• SUPPLIED INFORMATION:

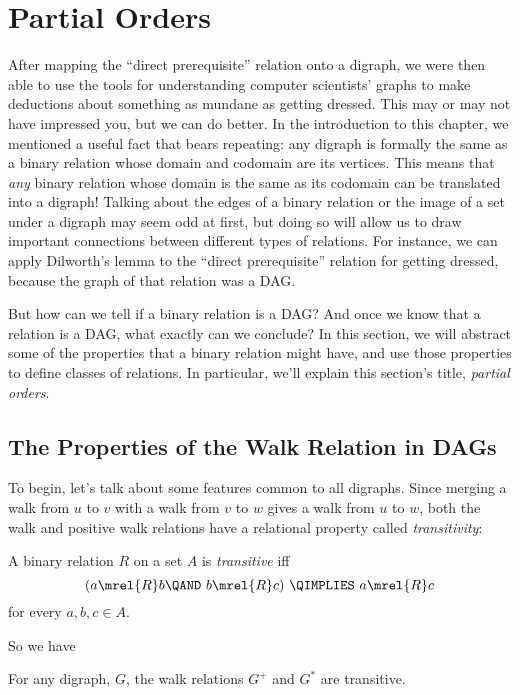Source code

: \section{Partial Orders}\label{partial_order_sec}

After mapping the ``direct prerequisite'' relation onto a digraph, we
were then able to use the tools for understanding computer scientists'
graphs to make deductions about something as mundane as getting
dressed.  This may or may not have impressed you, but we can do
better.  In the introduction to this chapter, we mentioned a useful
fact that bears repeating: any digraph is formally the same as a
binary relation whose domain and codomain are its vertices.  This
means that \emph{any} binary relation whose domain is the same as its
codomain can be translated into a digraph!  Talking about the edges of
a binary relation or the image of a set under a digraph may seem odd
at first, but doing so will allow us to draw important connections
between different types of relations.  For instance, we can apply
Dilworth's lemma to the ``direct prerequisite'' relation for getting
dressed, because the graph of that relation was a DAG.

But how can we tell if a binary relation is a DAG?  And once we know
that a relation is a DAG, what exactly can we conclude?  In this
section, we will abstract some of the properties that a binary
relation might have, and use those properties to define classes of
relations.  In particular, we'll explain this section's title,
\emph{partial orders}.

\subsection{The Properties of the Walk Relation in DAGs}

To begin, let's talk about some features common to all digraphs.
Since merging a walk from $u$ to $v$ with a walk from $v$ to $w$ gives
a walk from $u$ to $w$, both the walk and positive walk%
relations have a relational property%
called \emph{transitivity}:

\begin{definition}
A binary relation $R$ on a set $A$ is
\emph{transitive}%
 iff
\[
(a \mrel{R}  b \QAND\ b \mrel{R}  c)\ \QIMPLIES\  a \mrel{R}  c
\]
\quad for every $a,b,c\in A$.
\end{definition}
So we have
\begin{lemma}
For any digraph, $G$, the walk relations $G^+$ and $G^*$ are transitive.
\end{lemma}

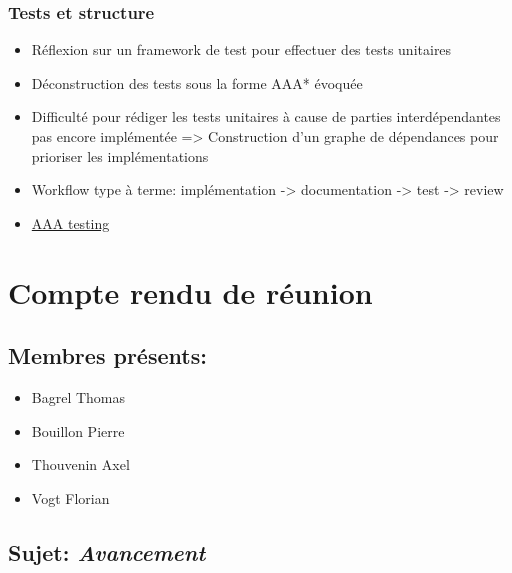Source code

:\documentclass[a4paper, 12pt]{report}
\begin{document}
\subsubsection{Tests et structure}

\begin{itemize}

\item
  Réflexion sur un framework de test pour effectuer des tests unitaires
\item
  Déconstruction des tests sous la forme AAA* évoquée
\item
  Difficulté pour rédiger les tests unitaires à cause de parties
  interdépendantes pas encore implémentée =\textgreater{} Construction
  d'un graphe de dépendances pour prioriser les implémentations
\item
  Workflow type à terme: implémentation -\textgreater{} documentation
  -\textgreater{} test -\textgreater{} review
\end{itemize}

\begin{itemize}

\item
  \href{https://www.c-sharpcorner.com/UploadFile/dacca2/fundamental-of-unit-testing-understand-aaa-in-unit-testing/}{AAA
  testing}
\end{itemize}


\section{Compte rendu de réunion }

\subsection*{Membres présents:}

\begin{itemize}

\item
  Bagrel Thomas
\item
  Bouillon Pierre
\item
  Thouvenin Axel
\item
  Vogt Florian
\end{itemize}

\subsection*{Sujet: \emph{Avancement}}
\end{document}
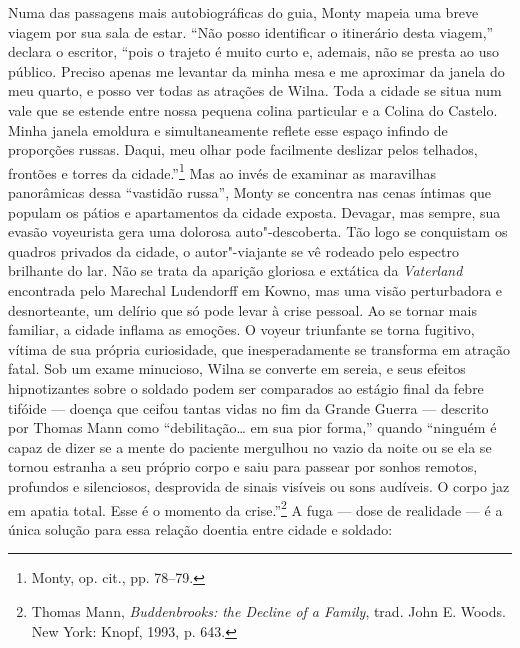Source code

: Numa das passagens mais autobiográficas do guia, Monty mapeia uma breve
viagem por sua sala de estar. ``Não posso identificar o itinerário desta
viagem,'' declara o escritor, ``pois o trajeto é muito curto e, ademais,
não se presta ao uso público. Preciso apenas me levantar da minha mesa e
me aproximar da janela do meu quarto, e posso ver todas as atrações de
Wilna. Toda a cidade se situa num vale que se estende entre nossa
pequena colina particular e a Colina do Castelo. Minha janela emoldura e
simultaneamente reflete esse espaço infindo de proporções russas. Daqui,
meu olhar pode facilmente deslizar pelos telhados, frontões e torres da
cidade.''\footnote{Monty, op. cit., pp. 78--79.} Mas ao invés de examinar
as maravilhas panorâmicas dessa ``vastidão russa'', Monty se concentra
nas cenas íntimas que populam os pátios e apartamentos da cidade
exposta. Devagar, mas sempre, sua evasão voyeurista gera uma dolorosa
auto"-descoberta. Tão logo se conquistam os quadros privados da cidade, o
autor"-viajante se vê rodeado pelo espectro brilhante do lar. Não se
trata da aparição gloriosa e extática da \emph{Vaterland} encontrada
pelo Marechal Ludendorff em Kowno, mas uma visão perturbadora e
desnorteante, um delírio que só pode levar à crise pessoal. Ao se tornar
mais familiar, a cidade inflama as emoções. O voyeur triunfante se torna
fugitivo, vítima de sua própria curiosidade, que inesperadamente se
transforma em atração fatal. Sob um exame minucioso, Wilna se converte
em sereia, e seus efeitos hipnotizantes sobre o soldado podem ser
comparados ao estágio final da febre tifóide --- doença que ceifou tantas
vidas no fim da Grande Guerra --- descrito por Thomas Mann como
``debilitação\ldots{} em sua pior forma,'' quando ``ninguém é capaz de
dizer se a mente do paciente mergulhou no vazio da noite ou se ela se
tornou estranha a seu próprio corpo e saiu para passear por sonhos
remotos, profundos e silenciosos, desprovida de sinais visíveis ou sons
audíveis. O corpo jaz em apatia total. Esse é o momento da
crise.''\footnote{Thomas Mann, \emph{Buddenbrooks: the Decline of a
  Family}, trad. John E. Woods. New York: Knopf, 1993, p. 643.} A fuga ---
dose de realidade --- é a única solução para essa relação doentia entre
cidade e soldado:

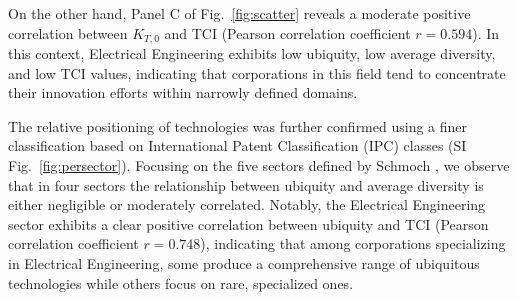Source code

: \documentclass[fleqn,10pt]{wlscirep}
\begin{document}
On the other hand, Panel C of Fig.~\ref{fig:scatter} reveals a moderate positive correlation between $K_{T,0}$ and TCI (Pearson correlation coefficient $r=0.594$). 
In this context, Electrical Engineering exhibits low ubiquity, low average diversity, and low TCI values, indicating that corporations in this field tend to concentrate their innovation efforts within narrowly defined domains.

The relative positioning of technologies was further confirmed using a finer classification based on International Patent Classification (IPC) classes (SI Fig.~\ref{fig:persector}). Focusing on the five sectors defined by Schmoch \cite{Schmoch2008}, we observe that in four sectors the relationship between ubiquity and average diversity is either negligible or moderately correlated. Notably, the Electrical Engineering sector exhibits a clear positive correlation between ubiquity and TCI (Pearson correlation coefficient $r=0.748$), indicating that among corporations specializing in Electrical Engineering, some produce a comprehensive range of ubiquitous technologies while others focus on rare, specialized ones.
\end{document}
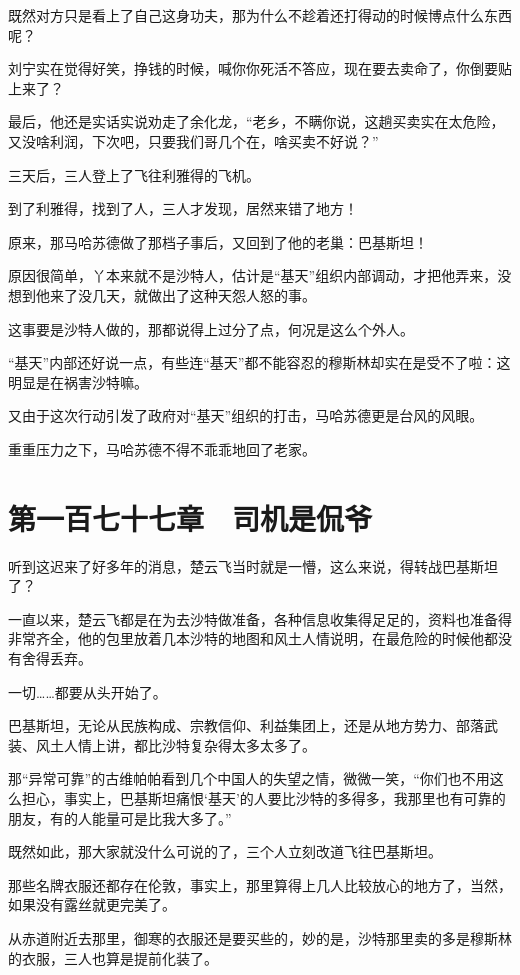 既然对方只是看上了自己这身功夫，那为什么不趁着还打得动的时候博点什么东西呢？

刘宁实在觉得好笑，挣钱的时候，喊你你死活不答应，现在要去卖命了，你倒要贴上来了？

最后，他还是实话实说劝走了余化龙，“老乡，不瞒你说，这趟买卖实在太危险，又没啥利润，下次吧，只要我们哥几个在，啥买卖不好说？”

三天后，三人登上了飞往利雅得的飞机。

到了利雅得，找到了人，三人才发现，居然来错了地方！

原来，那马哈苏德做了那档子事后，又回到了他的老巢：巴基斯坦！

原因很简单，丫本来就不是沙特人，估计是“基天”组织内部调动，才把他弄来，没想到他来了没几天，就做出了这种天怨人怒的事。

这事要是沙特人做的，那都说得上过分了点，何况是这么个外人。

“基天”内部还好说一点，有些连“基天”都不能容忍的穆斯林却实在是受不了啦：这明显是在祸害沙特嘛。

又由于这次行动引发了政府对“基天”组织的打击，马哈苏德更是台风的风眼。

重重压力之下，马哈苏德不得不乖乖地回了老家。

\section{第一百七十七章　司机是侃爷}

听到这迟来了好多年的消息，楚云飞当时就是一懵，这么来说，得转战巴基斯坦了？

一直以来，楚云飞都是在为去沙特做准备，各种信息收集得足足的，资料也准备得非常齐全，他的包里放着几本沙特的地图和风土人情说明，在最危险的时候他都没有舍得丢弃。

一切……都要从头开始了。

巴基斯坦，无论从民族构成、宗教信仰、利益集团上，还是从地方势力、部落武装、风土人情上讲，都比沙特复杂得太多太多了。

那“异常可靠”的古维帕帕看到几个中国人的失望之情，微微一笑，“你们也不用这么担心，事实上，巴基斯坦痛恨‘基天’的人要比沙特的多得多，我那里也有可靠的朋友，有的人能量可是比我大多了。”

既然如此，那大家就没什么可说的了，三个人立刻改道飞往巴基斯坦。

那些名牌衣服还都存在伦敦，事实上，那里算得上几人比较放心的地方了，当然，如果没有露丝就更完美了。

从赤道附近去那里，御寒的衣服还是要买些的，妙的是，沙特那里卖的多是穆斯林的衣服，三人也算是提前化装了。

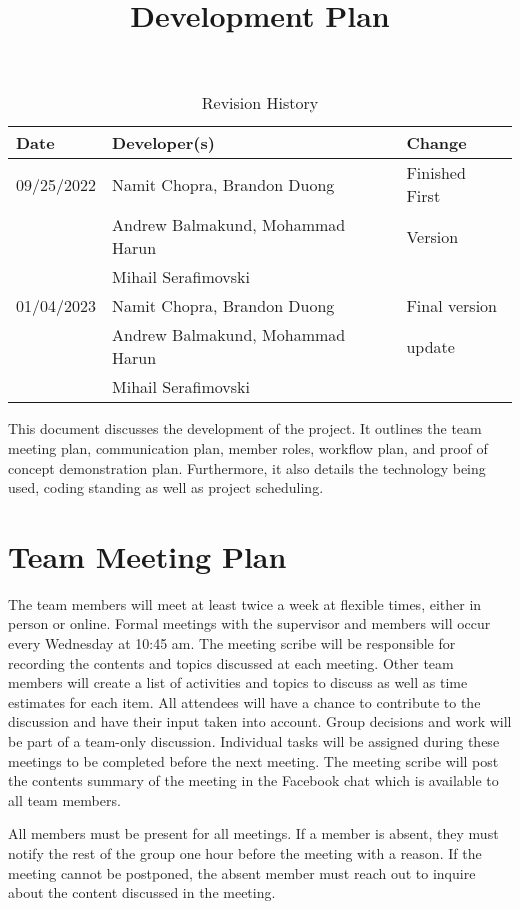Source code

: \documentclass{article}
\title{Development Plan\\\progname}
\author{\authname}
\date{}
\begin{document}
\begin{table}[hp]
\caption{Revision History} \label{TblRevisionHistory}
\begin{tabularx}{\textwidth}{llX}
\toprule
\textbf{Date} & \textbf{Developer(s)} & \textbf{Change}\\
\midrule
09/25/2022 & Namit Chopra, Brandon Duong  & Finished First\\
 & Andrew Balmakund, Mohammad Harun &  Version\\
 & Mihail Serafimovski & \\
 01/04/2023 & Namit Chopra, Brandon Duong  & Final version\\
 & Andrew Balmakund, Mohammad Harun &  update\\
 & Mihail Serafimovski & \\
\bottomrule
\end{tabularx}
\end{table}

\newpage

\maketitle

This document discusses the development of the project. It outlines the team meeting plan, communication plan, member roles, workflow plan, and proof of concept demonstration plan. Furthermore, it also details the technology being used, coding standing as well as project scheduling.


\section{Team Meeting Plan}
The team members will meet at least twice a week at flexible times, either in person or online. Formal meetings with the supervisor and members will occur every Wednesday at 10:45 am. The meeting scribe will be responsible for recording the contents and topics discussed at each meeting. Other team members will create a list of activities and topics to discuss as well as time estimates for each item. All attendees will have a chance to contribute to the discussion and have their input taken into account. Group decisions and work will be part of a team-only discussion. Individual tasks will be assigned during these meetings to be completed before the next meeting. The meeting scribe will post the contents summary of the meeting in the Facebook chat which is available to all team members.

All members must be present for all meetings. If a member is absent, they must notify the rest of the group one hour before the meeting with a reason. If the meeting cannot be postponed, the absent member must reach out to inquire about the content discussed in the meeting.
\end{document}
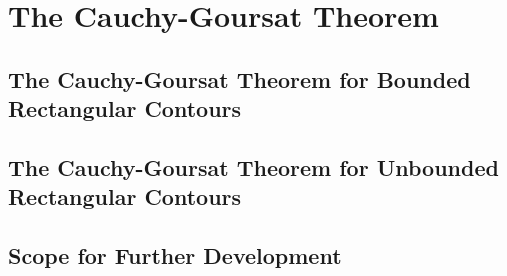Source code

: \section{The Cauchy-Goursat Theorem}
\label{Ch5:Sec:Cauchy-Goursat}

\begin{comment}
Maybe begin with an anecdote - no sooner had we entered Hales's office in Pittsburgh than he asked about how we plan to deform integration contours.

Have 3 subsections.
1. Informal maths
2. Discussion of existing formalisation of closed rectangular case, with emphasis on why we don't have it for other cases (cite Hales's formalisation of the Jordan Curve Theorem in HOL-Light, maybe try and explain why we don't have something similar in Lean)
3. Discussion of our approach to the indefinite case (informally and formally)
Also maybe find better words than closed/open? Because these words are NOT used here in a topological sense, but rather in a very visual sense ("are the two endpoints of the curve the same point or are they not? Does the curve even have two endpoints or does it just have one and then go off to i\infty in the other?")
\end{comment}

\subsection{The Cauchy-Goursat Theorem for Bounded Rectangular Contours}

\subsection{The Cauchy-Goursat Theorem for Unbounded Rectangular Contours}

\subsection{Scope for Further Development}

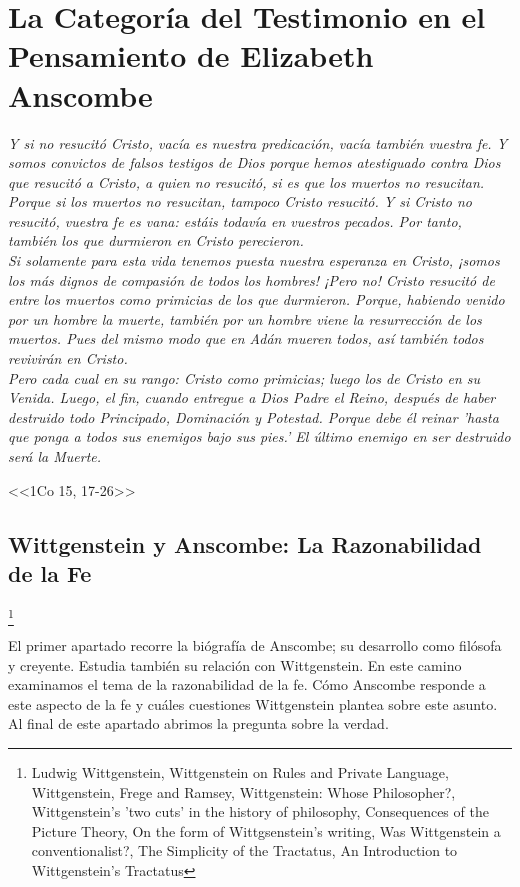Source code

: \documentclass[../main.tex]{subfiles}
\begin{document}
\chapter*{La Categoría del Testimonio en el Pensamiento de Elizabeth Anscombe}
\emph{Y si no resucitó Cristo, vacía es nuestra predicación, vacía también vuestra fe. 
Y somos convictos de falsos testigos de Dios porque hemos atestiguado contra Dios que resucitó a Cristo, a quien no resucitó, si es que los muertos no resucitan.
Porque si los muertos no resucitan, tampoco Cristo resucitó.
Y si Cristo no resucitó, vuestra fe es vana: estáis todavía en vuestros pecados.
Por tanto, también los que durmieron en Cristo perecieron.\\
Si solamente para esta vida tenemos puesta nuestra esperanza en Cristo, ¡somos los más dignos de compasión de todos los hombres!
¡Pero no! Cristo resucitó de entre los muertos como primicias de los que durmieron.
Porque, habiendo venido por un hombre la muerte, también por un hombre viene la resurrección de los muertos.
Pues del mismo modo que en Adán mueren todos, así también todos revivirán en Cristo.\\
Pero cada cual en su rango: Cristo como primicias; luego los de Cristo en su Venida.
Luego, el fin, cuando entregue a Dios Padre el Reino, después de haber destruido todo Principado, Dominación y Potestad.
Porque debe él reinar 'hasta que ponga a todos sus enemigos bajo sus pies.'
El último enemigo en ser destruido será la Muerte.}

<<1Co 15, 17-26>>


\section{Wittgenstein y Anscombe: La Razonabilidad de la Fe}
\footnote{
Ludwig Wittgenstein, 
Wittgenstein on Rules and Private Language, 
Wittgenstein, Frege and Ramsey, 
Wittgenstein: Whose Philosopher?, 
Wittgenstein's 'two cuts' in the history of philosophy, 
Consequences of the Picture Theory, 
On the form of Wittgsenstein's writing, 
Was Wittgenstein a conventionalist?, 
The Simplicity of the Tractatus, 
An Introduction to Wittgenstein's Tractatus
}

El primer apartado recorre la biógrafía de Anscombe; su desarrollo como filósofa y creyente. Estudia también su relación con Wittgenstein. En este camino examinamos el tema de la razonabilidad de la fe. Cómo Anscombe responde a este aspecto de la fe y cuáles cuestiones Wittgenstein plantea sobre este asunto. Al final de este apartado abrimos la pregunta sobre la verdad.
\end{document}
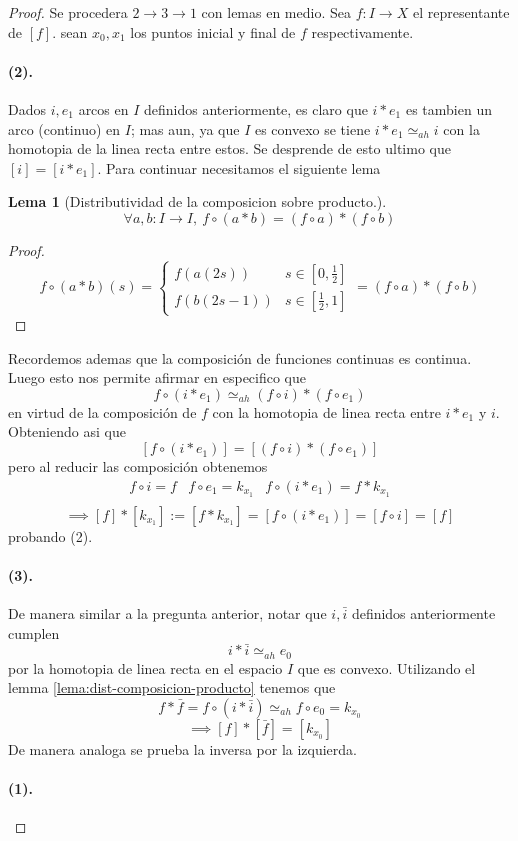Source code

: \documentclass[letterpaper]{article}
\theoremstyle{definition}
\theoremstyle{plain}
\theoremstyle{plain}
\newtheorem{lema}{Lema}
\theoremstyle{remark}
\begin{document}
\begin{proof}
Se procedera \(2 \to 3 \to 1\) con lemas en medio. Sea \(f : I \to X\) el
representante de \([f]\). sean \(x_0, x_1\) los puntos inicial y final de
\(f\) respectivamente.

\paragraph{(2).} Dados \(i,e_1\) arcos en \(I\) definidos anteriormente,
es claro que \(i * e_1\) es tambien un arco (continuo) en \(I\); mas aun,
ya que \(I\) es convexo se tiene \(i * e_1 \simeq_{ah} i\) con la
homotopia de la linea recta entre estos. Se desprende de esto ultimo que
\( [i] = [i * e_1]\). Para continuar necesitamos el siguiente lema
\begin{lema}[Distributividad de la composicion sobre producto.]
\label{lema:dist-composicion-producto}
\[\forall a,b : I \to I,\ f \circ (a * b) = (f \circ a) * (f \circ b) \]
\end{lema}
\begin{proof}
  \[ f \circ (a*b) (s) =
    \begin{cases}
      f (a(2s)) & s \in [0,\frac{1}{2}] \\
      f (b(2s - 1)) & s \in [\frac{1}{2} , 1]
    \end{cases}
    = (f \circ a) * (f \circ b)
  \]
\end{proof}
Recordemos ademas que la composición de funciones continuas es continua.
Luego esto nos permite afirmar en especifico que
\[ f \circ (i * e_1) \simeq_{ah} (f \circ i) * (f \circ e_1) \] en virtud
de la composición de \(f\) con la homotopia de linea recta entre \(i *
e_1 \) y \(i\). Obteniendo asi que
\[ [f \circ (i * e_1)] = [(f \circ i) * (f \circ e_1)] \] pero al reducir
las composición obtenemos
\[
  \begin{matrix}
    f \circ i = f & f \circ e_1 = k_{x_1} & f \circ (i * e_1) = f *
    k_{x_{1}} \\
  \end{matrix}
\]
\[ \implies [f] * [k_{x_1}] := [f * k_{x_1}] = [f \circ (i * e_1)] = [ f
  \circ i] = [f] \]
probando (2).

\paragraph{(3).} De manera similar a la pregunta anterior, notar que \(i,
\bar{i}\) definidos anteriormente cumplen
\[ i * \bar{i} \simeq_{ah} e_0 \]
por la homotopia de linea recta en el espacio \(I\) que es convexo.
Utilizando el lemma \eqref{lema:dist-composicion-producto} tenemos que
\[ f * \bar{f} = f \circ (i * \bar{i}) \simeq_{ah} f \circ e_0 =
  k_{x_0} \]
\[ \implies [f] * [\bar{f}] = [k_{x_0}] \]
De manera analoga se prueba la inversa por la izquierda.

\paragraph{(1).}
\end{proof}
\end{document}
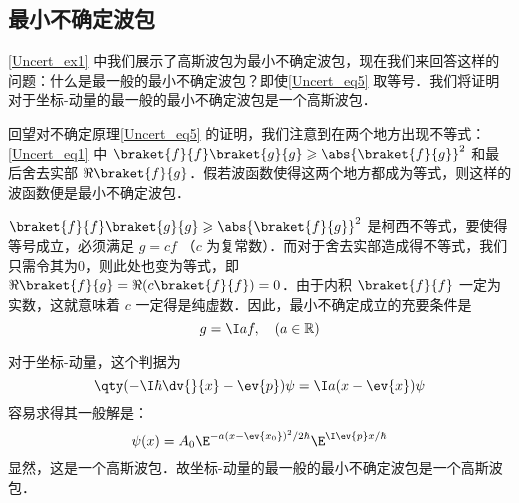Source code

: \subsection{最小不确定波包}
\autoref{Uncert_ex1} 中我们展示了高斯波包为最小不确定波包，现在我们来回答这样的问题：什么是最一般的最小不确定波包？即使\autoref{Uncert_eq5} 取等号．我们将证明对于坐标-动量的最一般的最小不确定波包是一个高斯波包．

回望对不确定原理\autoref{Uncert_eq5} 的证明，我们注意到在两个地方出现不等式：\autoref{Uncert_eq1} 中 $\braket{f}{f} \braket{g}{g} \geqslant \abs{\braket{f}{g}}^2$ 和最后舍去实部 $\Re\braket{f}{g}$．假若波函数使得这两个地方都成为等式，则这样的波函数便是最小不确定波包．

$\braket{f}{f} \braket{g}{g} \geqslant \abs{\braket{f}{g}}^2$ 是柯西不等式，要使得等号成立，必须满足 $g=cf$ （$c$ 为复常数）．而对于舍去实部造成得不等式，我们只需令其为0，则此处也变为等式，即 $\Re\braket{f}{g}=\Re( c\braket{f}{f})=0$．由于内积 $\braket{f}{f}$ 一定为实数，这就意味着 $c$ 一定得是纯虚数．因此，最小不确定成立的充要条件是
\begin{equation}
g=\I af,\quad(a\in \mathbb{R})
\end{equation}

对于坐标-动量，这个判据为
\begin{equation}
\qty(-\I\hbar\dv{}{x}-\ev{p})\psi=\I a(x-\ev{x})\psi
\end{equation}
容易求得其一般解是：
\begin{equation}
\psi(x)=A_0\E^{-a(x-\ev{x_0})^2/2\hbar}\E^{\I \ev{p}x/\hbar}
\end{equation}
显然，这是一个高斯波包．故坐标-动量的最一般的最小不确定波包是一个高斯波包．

• EXERCISE OBJECTIVE:
Among the entries above, which lines include "theoremstyle"? List them all.

• WRITTEN SOLUTION:
\theoremstyle{definition}
\theoremstyle{plain}
\theoremstyle{plain}
\theoremstyle{remark}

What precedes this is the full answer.